▶ **Exercise requirements**
Could you restate word for word every line of the records below, from the first one to the one holding "of the proof"?

────

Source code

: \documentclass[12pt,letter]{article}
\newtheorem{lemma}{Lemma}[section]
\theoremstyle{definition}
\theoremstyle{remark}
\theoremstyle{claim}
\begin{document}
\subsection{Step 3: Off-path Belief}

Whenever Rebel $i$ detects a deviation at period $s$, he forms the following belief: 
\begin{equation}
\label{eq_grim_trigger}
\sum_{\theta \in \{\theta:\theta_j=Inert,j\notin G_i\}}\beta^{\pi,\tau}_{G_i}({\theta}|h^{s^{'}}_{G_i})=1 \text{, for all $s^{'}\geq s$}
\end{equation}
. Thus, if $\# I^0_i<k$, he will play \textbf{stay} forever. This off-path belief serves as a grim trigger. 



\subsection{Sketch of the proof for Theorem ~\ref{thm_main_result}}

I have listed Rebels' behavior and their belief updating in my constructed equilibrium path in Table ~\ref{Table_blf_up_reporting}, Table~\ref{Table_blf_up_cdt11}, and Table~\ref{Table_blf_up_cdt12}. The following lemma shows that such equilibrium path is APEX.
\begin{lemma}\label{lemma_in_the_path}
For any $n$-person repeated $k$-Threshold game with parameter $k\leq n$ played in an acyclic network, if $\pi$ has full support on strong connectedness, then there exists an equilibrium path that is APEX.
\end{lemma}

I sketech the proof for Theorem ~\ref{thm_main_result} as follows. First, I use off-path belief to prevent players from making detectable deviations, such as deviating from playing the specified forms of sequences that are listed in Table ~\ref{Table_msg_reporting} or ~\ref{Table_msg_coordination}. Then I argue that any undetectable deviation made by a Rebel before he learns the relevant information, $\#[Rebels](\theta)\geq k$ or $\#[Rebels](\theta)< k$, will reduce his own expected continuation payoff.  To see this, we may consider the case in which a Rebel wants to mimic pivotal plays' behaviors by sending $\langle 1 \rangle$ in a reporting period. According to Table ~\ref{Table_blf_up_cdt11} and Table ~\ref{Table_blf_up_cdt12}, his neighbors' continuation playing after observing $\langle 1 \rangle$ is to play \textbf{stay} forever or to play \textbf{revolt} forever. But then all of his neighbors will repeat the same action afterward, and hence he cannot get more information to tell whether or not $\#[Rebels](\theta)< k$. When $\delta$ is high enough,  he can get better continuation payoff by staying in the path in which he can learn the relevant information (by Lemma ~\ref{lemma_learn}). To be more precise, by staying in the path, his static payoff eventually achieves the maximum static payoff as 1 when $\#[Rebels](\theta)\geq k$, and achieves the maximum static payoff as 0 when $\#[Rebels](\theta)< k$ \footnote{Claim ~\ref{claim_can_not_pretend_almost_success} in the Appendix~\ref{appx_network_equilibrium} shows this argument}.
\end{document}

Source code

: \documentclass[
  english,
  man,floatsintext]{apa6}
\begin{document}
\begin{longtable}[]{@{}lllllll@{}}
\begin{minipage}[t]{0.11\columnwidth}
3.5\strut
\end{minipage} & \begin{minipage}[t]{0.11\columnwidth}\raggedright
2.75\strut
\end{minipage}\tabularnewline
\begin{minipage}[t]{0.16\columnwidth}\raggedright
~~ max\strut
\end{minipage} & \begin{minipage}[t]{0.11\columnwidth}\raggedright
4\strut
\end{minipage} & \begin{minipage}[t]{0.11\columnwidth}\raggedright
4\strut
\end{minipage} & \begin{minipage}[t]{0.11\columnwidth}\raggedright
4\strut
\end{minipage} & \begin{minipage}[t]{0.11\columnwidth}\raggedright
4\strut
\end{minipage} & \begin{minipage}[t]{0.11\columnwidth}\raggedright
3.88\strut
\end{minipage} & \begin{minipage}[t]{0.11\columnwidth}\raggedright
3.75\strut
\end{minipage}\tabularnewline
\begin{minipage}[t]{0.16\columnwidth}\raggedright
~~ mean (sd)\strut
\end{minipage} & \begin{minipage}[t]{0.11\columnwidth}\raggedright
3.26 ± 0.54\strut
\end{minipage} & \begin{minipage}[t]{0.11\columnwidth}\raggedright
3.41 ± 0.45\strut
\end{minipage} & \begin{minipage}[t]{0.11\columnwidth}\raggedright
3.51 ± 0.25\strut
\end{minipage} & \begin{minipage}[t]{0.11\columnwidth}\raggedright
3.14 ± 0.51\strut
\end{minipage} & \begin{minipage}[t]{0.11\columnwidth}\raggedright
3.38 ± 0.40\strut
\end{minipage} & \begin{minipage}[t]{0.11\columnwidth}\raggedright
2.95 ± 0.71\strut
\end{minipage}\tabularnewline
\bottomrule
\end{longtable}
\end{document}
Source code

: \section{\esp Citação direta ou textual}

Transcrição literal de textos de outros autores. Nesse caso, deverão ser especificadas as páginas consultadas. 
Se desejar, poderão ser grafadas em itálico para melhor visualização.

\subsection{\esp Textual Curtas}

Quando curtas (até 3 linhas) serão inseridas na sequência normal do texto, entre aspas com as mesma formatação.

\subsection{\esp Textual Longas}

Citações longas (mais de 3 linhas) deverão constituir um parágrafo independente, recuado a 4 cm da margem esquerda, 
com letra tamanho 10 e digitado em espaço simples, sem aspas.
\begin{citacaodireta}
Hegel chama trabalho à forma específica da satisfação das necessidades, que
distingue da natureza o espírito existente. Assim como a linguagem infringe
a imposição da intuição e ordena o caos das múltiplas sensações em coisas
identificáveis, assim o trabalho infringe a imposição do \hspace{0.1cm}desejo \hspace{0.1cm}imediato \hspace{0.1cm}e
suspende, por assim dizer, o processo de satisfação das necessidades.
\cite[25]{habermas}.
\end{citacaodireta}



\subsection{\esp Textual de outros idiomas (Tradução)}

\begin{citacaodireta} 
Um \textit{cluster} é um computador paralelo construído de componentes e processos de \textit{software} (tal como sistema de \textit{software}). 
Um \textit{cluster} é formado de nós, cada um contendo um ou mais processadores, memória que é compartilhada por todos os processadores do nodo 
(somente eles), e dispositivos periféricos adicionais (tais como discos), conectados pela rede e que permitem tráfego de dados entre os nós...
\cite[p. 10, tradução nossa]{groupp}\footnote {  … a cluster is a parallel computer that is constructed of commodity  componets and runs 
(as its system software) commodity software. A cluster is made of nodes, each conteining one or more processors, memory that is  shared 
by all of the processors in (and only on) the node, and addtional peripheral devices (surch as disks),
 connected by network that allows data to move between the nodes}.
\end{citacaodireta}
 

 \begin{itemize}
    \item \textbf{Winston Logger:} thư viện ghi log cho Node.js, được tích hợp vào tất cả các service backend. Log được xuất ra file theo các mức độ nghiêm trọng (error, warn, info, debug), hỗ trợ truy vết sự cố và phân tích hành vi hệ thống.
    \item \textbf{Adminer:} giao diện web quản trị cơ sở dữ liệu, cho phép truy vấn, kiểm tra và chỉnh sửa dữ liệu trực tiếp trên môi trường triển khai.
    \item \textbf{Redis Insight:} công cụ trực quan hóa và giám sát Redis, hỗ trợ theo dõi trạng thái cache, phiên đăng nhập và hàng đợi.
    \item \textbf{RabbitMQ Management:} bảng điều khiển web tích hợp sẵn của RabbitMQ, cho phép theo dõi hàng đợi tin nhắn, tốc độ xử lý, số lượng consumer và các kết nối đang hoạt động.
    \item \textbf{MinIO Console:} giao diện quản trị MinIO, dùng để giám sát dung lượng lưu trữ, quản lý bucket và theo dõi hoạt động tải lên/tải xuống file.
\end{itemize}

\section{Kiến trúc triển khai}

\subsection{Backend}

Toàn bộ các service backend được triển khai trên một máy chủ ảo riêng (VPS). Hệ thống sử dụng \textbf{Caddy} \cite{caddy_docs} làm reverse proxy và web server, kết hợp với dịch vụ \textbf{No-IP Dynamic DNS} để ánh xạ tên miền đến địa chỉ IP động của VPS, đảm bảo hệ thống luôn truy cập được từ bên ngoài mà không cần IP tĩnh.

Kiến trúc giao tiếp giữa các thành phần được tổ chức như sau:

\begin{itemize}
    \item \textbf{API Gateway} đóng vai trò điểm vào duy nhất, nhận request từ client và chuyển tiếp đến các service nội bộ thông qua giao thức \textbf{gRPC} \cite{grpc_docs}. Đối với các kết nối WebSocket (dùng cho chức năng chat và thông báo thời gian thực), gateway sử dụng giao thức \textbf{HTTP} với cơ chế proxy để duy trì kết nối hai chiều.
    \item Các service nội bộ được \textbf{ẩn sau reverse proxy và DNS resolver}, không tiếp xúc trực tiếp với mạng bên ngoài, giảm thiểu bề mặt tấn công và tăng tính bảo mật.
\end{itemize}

────

▶ **Expected output**
Source code

: \documentclass[12pt,letter]{article}
\newtheorem{lemma}{Lemma}[section]
\theoremstyle{definition}
\theoremstyle{remark}
\theoremstyle{claim}
\begin{document}
\subsection{Step 3: Off-path Belief}

Whenever Rebel $i$ detects a deviation at period $s$, he forms the following belief: 
\begin{equation}
\label{eq_grim_trigger}
\sum_{\theta \in \{\theta:\theta_j=Inert,j\notin G_i\}}\beta^{\pi,\tau}_{G_i}({\theta}|h^{s^{'}}_{G_i})=1 \text{, for all $s^{'}\geq s$}
\end{equation}
. Thus, if $\# I^0_i<k$, he will play \textbf{stay} forever. This off-path belief serves as a grim trigger. 



\subsection{Sketch of the proof for Theorem ~\ref{thm_main_result}}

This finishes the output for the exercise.